Add a check-in comment only to issues that do NOT already contain a comment with
"<!-- cowork-triage:stale-check -->", and append that marker.
[Step 4: Review-waiting PRs (no action)]
List open PRs with no reviewer assigned, numbers and titles only.
[End-of-run assertion]
The report MUST include: counts classified (by type) / reclassify-candidate count /
status-checked count / deferred count / approximate API calls used.
If deferred > 0, state "resume from the top next run."
The crux is that all four steps read current state before acting, and every write operation (comment, label) carries a skip condition. For the mechanics of wiring up the schedule itself, the Cowork scheduled-task automation walkthrough has the base pattern.
Three months in: what worked and where it stops
The biggest win was that label wobble stopped. After switching to "no overwrite + candidate list," production labels never again rewrote themselves. Eyeballing two or three reclassify-candidate items each Monday turned out lighter than I expected and easy to keep up. Duplicate comments have not recurred once since the marker approach.
The limits, honestly: auto-classification still trails human judgment on boundary cases. An issue that "looks like a bug but is really a feature request" wobbles even with a decision table. That is precisely why I left relabeling as a candidate list rather than automating it — here, the realistic answer is to design for "a human glances at it," not to eliminate the judgment entirely. And on busy public repositories, automated comments can read as cold. This setup fits solo and small repositories with few contributors.

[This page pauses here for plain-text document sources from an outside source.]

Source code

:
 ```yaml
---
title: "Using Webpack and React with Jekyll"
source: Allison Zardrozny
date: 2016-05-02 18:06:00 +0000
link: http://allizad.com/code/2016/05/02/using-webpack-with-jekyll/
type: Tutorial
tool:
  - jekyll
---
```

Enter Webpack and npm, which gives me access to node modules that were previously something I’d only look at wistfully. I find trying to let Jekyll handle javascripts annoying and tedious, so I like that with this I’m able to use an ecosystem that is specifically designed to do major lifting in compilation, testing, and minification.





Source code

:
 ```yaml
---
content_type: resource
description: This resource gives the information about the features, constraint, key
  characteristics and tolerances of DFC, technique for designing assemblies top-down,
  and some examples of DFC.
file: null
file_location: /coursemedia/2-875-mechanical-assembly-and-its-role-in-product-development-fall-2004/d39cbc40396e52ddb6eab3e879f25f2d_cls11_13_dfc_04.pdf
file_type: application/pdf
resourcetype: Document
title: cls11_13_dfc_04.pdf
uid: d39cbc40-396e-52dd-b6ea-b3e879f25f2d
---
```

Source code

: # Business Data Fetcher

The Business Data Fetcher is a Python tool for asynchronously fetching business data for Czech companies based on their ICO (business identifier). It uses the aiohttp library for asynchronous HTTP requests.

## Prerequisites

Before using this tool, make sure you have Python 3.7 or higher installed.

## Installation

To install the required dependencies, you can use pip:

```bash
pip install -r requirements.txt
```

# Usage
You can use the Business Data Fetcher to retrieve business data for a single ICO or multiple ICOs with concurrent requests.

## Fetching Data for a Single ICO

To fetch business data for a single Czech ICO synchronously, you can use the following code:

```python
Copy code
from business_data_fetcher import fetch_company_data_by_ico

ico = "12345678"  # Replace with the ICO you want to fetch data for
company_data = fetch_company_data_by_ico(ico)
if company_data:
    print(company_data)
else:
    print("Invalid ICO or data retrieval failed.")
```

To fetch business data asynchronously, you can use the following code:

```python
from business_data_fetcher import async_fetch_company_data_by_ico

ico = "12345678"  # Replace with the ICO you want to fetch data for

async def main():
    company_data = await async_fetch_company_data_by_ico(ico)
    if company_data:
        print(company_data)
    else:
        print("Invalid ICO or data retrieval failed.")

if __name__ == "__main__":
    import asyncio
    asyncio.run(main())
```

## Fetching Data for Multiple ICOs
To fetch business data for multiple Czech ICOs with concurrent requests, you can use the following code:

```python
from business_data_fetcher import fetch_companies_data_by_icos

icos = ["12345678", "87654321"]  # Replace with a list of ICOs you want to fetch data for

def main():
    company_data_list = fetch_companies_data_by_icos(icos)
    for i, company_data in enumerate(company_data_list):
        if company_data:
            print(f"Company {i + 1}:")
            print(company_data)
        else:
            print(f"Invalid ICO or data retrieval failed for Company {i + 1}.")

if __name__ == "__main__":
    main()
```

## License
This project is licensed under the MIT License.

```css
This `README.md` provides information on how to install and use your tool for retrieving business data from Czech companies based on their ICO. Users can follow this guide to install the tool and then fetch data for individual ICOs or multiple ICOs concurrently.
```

One last thing. If you have not gone unattended yet, the safest thing to try today is just Step 2 — "detect wobble, do not relabel." Have it read your existing classifications and flag the ones that look off, by number. It writes nothing, so it is safe, and it shows you at a glance how fuzzy your own label criteria were. From there, expand one idempotent write at a time, and you will move steadily toward triage that does not break even when no one is watching.